--- SOURCE DATA ---
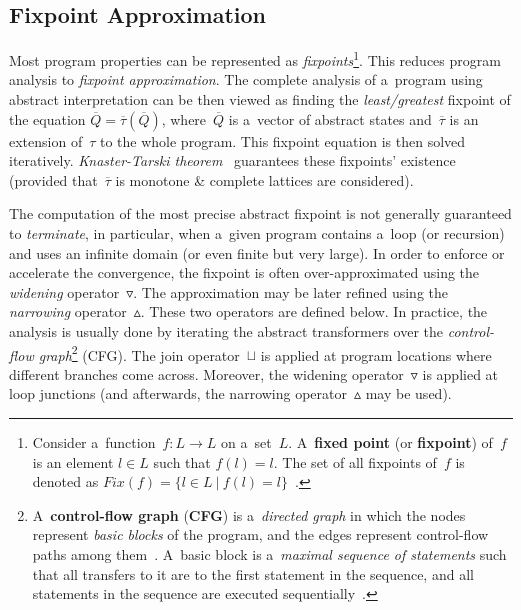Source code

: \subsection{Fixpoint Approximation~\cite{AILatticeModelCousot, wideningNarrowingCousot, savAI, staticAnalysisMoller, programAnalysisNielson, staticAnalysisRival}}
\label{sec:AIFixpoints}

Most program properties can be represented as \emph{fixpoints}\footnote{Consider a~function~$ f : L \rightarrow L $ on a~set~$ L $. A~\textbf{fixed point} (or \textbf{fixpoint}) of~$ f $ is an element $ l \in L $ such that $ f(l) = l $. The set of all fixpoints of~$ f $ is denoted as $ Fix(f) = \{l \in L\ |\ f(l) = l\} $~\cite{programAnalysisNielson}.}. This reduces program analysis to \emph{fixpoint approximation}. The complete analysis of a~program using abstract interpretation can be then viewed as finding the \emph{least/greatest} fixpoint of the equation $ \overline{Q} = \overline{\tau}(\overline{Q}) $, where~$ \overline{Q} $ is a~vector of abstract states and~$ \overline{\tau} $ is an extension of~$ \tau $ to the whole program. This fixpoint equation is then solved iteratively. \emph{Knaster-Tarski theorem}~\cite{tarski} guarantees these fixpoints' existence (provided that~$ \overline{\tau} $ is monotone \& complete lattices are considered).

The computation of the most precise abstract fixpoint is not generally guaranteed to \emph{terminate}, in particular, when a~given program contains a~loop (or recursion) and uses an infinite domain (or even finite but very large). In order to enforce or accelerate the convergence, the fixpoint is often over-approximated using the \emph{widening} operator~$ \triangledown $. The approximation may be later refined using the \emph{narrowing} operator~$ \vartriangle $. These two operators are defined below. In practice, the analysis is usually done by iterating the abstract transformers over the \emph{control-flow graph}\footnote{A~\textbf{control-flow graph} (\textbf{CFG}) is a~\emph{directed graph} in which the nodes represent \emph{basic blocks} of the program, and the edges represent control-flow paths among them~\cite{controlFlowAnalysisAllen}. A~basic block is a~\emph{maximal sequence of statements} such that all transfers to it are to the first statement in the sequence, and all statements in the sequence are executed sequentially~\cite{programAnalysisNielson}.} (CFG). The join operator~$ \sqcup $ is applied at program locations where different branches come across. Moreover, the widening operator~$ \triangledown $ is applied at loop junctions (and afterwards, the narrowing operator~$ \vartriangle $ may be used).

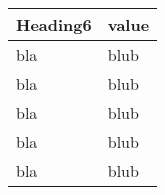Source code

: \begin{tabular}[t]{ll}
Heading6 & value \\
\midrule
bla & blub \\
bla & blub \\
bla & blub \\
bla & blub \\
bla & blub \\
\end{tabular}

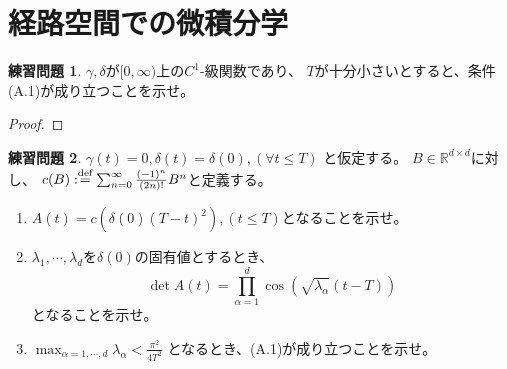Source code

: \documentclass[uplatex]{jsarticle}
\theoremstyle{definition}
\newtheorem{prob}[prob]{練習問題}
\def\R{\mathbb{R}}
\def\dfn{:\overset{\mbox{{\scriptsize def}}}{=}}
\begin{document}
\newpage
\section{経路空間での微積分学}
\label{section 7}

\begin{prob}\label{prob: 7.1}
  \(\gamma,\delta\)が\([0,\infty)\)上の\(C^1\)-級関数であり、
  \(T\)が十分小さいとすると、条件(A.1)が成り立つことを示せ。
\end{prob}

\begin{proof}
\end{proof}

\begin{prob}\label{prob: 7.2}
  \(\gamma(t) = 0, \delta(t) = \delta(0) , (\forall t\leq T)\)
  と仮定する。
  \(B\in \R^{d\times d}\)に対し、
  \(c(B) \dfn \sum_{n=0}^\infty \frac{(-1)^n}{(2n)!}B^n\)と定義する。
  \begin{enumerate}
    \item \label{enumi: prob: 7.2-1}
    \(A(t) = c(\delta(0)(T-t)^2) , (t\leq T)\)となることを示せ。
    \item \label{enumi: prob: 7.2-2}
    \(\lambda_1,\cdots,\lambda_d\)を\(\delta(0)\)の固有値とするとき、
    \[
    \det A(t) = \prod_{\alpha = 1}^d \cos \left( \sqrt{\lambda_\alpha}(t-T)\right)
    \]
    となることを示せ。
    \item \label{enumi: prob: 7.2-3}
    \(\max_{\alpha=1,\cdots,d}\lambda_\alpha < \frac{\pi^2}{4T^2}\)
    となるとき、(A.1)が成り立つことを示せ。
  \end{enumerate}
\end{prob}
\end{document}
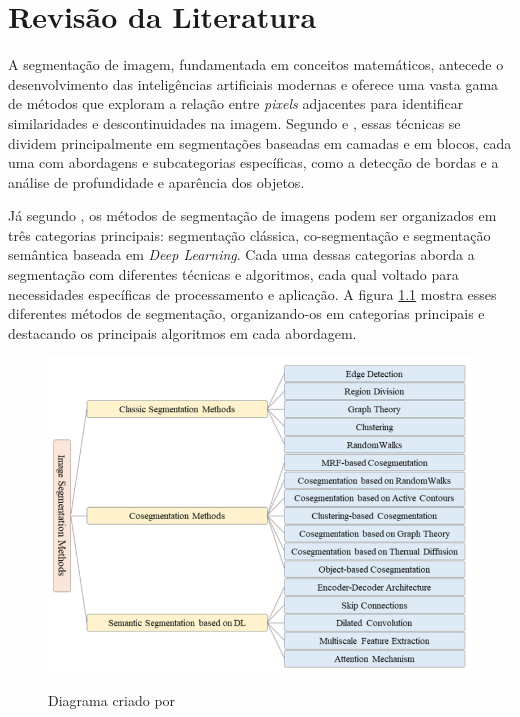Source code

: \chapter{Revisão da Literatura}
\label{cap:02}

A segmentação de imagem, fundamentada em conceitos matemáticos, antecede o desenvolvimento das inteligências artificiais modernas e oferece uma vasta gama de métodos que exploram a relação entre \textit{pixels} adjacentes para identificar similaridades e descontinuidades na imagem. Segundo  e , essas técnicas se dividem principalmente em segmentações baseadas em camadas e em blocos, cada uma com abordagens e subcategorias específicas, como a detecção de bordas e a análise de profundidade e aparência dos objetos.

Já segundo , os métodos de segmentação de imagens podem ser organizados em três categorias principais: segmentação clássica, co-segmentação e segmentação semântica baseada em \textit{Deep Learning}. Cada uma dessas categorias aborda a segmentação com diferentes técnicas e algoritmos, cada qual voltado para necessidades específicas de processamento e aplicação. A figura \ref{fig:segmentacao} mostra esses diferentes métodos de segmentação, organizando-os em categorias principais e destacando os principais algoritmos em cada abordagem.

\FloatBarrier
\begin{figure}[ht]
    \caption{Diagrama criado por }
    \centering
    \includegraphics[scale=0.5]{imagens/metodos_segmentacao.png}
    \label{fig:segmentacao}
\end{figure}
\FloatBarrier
---
What the response needs is every entry, repeated exactly, and none of the pictures.

Source code

: \subsection{Fixpoint Approximation~\cite{AILatticeModelCousot, wideningNarrowingCousot, savAI, staticAnalysisMoller, programAnalysisNielson, staticAnalysisRival}}
\label{sec:AIFixpoints}

Most program properties can be represented as \emph{fixpoints}\footnote{Consider a~function~$ f : L \rightarrow L $ on a~set~$ L $. A~\textbf{fixed point} (or \textbf{fixpoint}) of~$ f $ is an element $ l \in L $ such that $ f(l) = l $. The set of all fixpoints of~$ f $ is denoted as $ Fix(f) = \{l \in L\ |\ f(l) = l\} $~\cite{programAnalysisNielson}.}. This reduces program analysis to \emph{fixpoint approximation}. The complete analysis of a~program using abstract interpretation can be then viewed as finding the \emph{least/greatest} fixpoint of the equation $ \overline{Q} = \overline{\tau}(\overline{Q}) $, where~$ \overline{Q} $ is a~vector of abstract states and~$ \overline{\tau} $ is an extension of~$ \tau $ to the whole program. This fixpoint equation is then solved iteratively. \emph{Knaster-Tarski theorem}~\cite{tarski} guarantees these fixpoints' existence (provided that~$ \overline{\tau} $ is monotone \& complete lattices are considered).

The computation of the most precise abstract fixpoint is not generally guaranteed to \emph{terminate}, in particular, when a~given program contains a~loop (or recursion) and uses an infinite domain (or even finite but very large). In order to enforce or accelerate the convergence, the fixpoint is often over-approximated using the \emph{widening} operator~$ \triangledown $. The approximation may be later refined using the \emph{narrowing} operator~$ \vartriangle $. These two operators are defined below. In practice, the analysis is usually done by iterating the abstract transformers over the \emph{control-flow graph}\footnote{A~\textbf{control-flow graph} (\textbf{CFG}) is a~\emph{directed graph} in which the nodes represent \emph{basic blocks} of the program, and the edges represent control-flow paths among them~\cite{controlFlowAnalysisAllen}. A~basic block is a~\emph{maximal sequence of statements} such that all transfers to it are to the first statement in the sequence, and all statements in the sequence are executed sequentially~\cite{programAnalysisNielson}.} (CFG). The join operator~$ \sqcup $ is applied at program locations where different branches come across. Moreover, the widening operator~$ \triangledown $ is applied at loop junctions (and afterwards, the narrowing operator~$ \vartriangle $ may be used).

Source code

: \begin{tabular}[t]{ll}
Heading6 & value \\
\midrule
bla & blub \\
bla & blub \\
bla & blub \\
bla & blub \\
bla & blub \\
\end{tabular}

Source code

: \documentclass[uplatex]{jsarticle}
\theoremstyle{definition}
\newtheorem{prob}[prob]{練習問題}
\def\R{\mathbb{R}}
\def\dfn{:\overset{\mbox{{\scriptsize def}}}{=}}
\begin{document}
\newpage
\section{経路空間での微積分学}
\label{section 7}

\begin{prob}\label{prob: 7.1}
  \(\gamma,\delta\)が\([0,\infty)\)上の\(C^1\)-級関数であり、
  \(T\)が十分小さいとすると、条件(A.1)が成り立つことを示せ。
\end{prob}

\begin{proof}
\end{proof}

\begin{prob}\label{prob: 7.2}
  \(\gamma(t) = 0, \delta(t) = \delta(0) , (\forall t\leq T)\)
  と仮定する。
  \(B\in \R^{d\times d}\)に対し、
  \(c(B) \dfn \sum_{n=0}^\infty \frac{(-1)^n}{(2n)!}B^n\)と定義する。
  \begin{enumerate}
    \item \label{enumi: prob: 7.2-1}
    \(A(t) = c(\delta(0)(T-t)^2) , (t\leq T)\)となることを示せ。
    \item \label{enumi: prob: 7.2-2}
    \(\lambda_1,\cdots,\lambda_d\)を\(\delta(0)\)の固有値とするとき、
    \[
    \det A(t) = \prod_{\alpha = 1}^d \cos \left( \sqrt{\lambda_\alpha}(t-T)\right)
    \]
    となることを示せ。
    \item \label{enumi: prob: 7.2-3}
    \(\max_{\alpha=1,\cdots,d}\lambda_\alpha < \frac{\pi^2}{4T^2}\)
    となるとき、(A.1)が成り立つことを示せ。
  \end{enumerate}
\end{prob}
\end{document}
Source code

: \chapter{Revisão da Literatura}
\label{cap:02}

A segmentação de imagem, fundamentada em conceitos matemáticos, antecede o desenvolvimento das inteligências artificiais modernas e oferece uma vasta gama de métodos que exploram a relação entre \textit{pixels} adjacentes para identificar similaridades e descontinuidades na imagem. Segundo  e , essas técnicas se dividem principalmente em segmentações baseadas em camadas e em blocos, cada uma com abordagens e subcategorias específicas, como a detecção de bordas e a análise de profundidade e aparência dos objetos.

Já segundo , os métodos de segmentação de imagens podem ser organizados em três categorias principais: segmentação clássica, co-segmentação e segmentação semântica baseada em \textit{Deep Learning}. Cada uma dessas categorias aborda a segmentação com diferentes técnicas e algoritmos, cada qual voltado para necessidades específicas de processamento e aplicação. A figura \ref{fig:segmentacao} mostra esses diferentes métodos de segmentação, organizando-os em categorias principais e destacando os principais algoritmos em cada abordagem.

\FloatBarrier
\begin{figure}[ht]
    \caption{Diagrama criado por }
    \centering
    \includegraphics[scale=0.5]{imagens/metodos_segmentacao.png}
    \label{fig:segmentacao}
\end{figure}
\FloatBarrier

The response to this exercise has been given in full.